Em 1919, regressado a Portugal, estava determinado a seguir a carreira literária e a prosseguir a atividade jornalística. Fundou a revista “A Hora” (1922), integrou o grupo anarcossindicalista A Batalha, colaborando no seu suplemento literário “Renovação” (1925-26), e cofundou o magazine “Civilização” (1928), um ano depois de ser eleito presidente do Sindicato dos Profissionais da Imprensa. Foi também redator do jornal “O Século” e diretor d’“O Diabo” (1935).
O conforto económico que em vão buscou no Brasil não o alcançou também em Portugal, onde nunca pediu nada ou “jamais [recebeu] qualquer favor ou amparo oficial”. O Monumento ao Emigrante, estátua que evoca o homem, inteiramente nu, limpando o suor da testa com a mão, é a homenagem dos conterrâneos ao romancista, notável autodidata cuja figura emerge na humanidade duma aventura imensa, terminada em junho de 1974, mal acabara de se implantar a democracia em Portugal.

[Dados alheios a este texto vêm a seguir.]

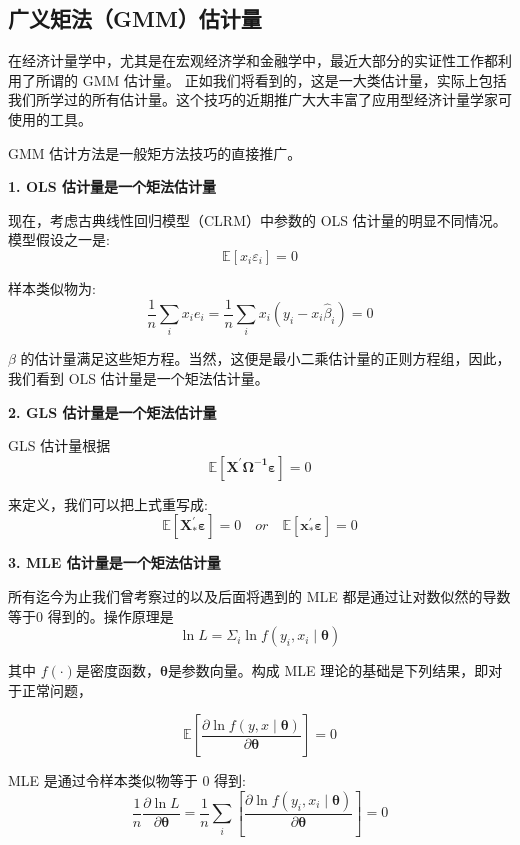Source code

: \subsection{广义矩法（GMM）估计量}

    在经济计量学中，尤其是在宏观经济学和金融学中，最近大部分的实证性工作都利用了所谓的 GMM 估计量。
    正如我们将看到的，这是一大类估计量，实际上包括我们所学过的所有估计量。这个技巧的近期推广大大丰富了应用型经济计量学家可使用的工具。

    GMM 估计方法是一般矩方法技巧的直接推广。
    
   {\bf  1. OLS 估计量是一个矩法估计量}

   现在，考虑古典线性回归模型（CLRM）中参数的 OLS 估计量的明显不同情况。模型假设之一是:
   $$ \mathbb{E}\left[x_{i} \varepsilon_{i}\right]=0 $$

   样本类似物为:
   $$ \frac{1}{n} \sum_{i} x_{i} e_{i}=\frac{1}{n} \sum_{i} x_{i}\left(y_{i}-x_{i} \hat{\beta}_{i} \right)=0 $$

   $ \beta $ 的估计量满足这些矩方程。当然，这便是最小二乘估计量的正则方程组，因此，我们看到 OLS 估计量是一个矩法估计量。

   {\bf  2. GLS 估计量是一个矩法估计量} 

   GLS 估计量根据
   $$ \mathbb{E}\left[\boldsymbol{X^{\prime} \Omega^{-1} \varepsilon}\right]=0 $$



   来定义，我们可以把上式重写成:
   $$   \mathbb{E}\left[ \boldsymbol{X_{*}^{\prime} \varepsilon} \right] 
            = 0 \quad or \quad \mathbb{E}\left[\boldsymbol{x_{*}^{\prime} \varepsilon}\right]=0 $$

   {\bf 3. MLE 估计量是一个矩法估计量}

   所有迄今为止我们曾考察过的以及后面将遇到的 MLE 都是通过让对数似然的导数等于0 得到的。操作原理是
   $$ \ln L=\Sigma_{i} \ln f\left(y_{i}, x_{i} \mid \boldsymbol{\theta} \right) $$

   其中 $f(\cdot)$是密度函数，$ \boldsymbol{\theta} $是参数向量。构成 MLE 理论的基础是下列结果，即对于正常问题，

   $$ \mathbb{E}\left[\frac{\partial \ln f(y, x \mid \boldsymbol{\theta} )}{\partial \boldsymbol{\theta}}\right]=0 $$

   MLE 是通过令样本类似物等于 0 得到:
   $$ \frac{1}{n} \frac{\partial \ln L}{\partial \boldsymbol{\theta} }=\frac{1}{n} \sum_{i}
       \left[\frac{\partial \ln f \left(y_{i}, x_{i} \mid \boldsymbol{\theta} \right)}{\partial \boldsymbol{\theta}}\right]=0 $$

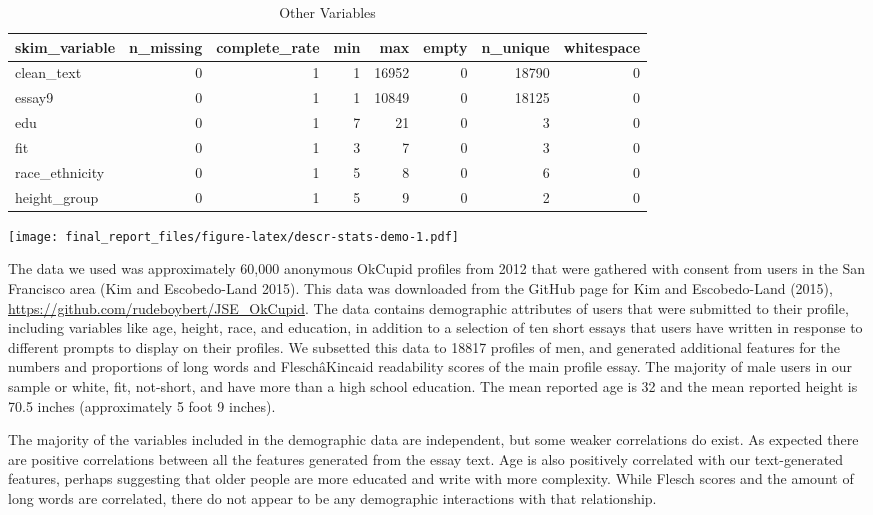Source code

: \documentclass[]{article}
\begin{document}
\begin{table}

\caption{\label{tab:descr-stats-demo}Other Variables}
\centering
\begin{tabular}[t]{l|r|r|r|r|r|r|r}
\hline
skim\_variable & n\_missing & complete\_rate & min & max & empty & n\_unique & whitespace\\
\hline
clean\_text & 0 & 1 & 1 & 16952 & 0 & 18790 & 0\\
\hline
essay9 & 0 & 1 & 1 & 10849 & 0 & 18125 & 0\\
\hline
edu & 0 & 1 & 7 & 21 & 0 & 3 & 0\\
\hline
fit & 0 & 1 & 3 & 7 & 0 & 3 & 0\\
\hline
race\_ethnicity & 0 & 1 & 5 & 8 & 0 & 6 & 0\\
\hline
height\_group & 0 & 1 & 5 & 9 & 0 & 2 & 0\\
\hline
\end{tabular}
\end{table}

\texttt{[image: final\_report\_files/figure-latex/descr-stats-demo-1.pdf]}

The data we used was approximately 60,000 anonymous OkCupid profiles
from 2012 that were gathered with consent from users in the San
Francisco area (Kim and Escobedo-Land 2015). This data was downloaded
from the GitHub page for Kim and Escobedo-Land (2015),
\url{https://github.com/rudeboybert/JSE_OkCupid}. The data contains
demographic attributes of users that were submitted to their profile,
including variables like age, height, race, and education, in addition
to a selection of ten short essays that users have written in response
to different prompts to display on their profiles. We subsetted this
data to 18817 profiles of men, and generated additional features for the
numbers and proportions of long words and FleschâKincaid readability
scores of the main profile essay. The majority of male users in our
sample or white, fit, not-short, and have more than a high school
education. The mean reported age is 32 and the mean reported height is
70.5 inches (approximately 5 foot 9 inches).

The majority of the variables included in the demographic data are
independent, but some weaker correlations do exist. As expected there
are positive correlations between all the features generated from the
essay text. Age is also positively correlated with our text-generated
features, perhaps suggesting that older people are more educated and
write with more complexity. While Flesch scores and the amount of long
words are correlated, there do not appear to be any demographic
interactions with that relationship.
\end{document}
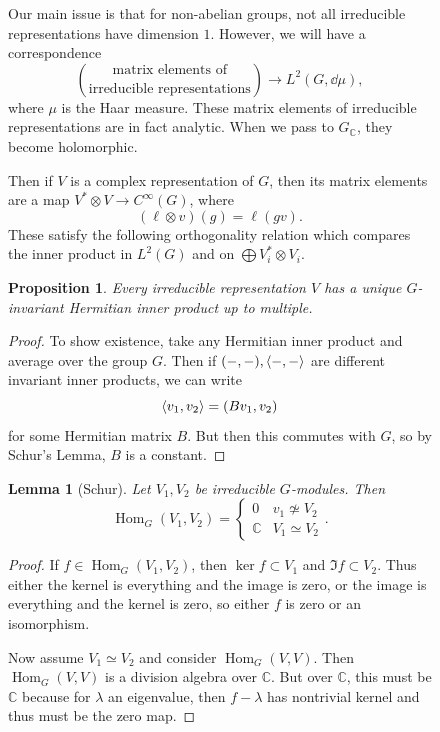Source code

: \documentclass[leqno, openany]{memoir}
\newtheorem{prop}[thm]{Proposition}
\newtheorem{lem}[thm]{Lemma}
\theoremstyle{definition}
\theoremstyle{remark}
\theoremstyle{plain}
\theoremstyle{definition}
\theoremstyle{remark}
\newcommand{\C}{\mathbb{C}}
\DeclareMathOperator{\Hom}{Hom}
\begin{document}
\begin{figure}[H]
Our main issue is that for non-abelian groups, not all irreducible
representations have dimension $1$. However, we will have a correspondence \[
\binom{\text{matrix elements of}}{\text{irreducible representations}}
\longrightarrow L^2(G, \dd{\mu}), \] where $\mu$ is the Haar measure. These
matrix elements of irreducible representations are in fact analytic. When we
pass to $G_{\C}$, they become holomorphic.

Then if $V$ is a complex representation of $G$, then its matrix elements are a
map $V^* \otimes V \to C^{\infty}(G)$, where \[ ( \ell \otimes v )(g) =
\ell(gv). \] These satisfy the following orthogonality relation which compares
the inner product in $L^2(G)$ and on $\bigoplus V_i^* \otimes V_i$. 

\begin{prop} Every irreducible representation $V$ has a unique $G$-invariant
Hermitian inner product up to multiple.  \end{prop}

\begin{proof} To show existence, take any Hermitian inner product and average
    over the group $G$. Then if $(-,-), \ev{-,-}$ are different invariant inner
    products, we can write \[ \ev{v_1, v_2} = (Bv_1, v_2) \] for some Hermitian
    matrix $B$. But then this commutes with $G$, so by Schur's Lemma, $B$ is a
    constant.  \end{proof}

\begin{lem}[Schur] Let $V_1, V_2$ be irreducible $G$-modules. Then \[
    \Hom_G(V_1, V_2) = \begin{cases} 0 & v_1 \not\simeq V_2 \\ \C & V_1 \simeq
    V_2 \end{cases}. \] \end{lem}

\begin{proof} If $f \in \Hom_G(V_1, V_2)$, then $\ker f \subset V_1$ and $\Im f
    \subset V_2$. Thus either the kernel is everything and the image is zero,
    or the image is everything and the kernel is zero, so either $f$ is zero or
    an isomorphism.

    Now assume $V_1 \simeq V_2$ and consider $\Hom_G(V,V)$. Then $\Hom_G(V,V)$
is a division algebra over $\C$. But over $\C$, this must be $\C$ because for
$\lambda$ an eigenvalue, then $f-\lambda$ has nontrivial kernel and thus must
be the zero map.  \end{proof}


\end{figure}
\end{document}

A Cavalo de Ferro prossegue a reedição de Ferreira de Castro a um ritmo regular. Em “A Tempestade”, romance originalmente publicado em 1940, o autor abandona as grandes paisagens de “A Selva” para mergulhar no mundo fechado do espaço doméstico citadino, denunciando as fragilidades da Lisboa dos inícios do Estado Novo, bafienta e mesquinha, e sobretudo a condição desamparada da mulher, enfiada em espartilhos morais ainda não extinguidos. No retrato do protagonista, o bancário Albano, homem banal, inseguro, sempre pronto a tirar as medidas aos outros (e, em particular, às mulheres com quem se cruza), pela sua bitola curta, reconhecemos os Albanos que o século XXI ainda não fez desaparecer, de entendimento acanhado e gestos primitivos, dispostos a morrer e a matar em nome de uma possível traição.